Where the listing below has a line with "confortávit seras portárum", write out exactly that line and every line after it, stopping after the line with "crystállum suam sicut".

== Segment start ==

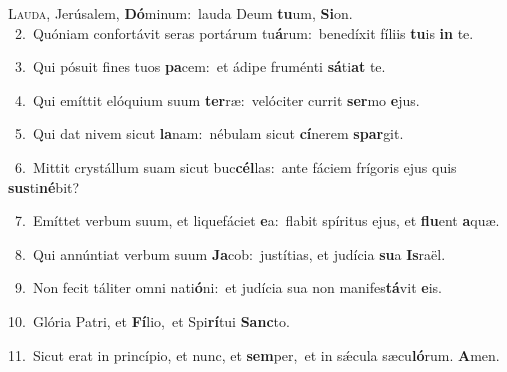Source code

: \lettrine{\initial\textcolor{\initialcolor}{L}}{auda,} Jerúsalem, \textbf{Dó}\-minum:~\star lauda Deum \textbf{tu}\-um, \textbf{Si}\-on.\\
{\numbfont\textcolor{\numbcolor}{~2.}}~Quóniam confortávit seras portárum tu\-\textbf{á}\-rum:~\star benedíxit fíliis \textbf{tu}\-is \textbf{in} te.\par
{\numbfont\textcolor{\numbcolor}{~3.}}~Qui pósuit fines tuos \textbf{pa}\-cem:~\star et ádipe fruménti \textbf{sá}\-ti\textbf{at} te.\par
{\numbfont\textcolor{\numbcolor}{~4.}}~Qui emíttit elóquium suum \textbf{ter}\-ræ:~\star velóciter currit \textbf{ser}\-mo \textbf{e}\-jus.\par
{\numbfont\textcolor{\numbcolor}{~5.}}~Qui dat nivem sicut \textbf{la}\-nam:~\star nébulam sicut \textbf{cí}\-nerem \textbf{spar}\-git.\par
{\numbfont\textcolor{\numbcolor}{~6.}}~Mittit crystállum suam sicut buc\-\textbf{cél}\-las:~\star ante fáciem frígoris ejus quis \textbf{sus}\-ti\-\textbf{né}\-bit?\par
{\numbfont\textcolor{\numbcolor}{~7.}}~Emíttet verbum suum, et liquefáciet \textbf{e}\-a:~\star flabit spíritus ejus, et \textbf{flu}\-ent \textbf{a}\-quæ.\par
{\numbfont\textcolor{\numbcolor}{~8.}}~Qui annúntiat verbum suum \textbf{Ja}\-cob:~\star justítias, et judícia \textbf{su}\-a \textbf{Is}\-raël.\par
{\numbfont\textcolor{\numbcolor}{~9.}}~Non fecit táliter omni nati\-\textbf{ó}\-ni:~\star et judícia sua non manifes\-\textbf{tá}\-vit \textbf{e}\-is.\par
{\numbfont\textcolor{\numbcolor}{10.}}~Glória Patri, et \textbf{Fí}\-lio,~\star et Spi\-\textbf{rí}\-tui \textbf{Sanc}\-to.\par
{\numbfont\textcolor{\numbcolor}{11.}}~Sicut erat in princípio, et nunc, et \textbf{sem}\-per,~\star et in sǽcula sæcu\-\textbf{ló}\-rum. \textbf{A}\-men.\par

== Segment end ==

Expected answer:
{\numbfont\textcolor{\numbcolor}{~2.}}~Quóniam confortávit seras portárum tu\-\textbf{á}\-rum:~\star benedíxit fíliis \textbf{tu}\-is \textbf{in} te.\par
{\numbfont\textcolor{\numbcolor}{~3.}}~Qui pósuit fines tuos \textbf{pa}\-cem:~\star et ádipe fruménti \textbf{sá}\-ti\textbf{at} te.\par
{\numbfont\textcolor{\numbcolor}{~4.}}~Qui emíttit elóquium suum \textbf{ter}\-ræ:~\star velóciter currit \textbf{ser}\-mo \textbf{e}\-jus.\par
{\numbfont\textcolor{\numbcolor}{~5.}}~Qui dat nivem sicut \textbf{la}\-nam:~\star nébulam sicut \textbf{cí}\-nerem \textbf{spar}\-git.\par
{\numbfont\textcolor{\numbcolor}{~6.}}~Mittit crystállum suam sicut buc\-\textbf{cél}\-las:~\star ante fáciem frígoris ejus quis \textbf{sus}\-ti\-\textbf{né}\-bit?\par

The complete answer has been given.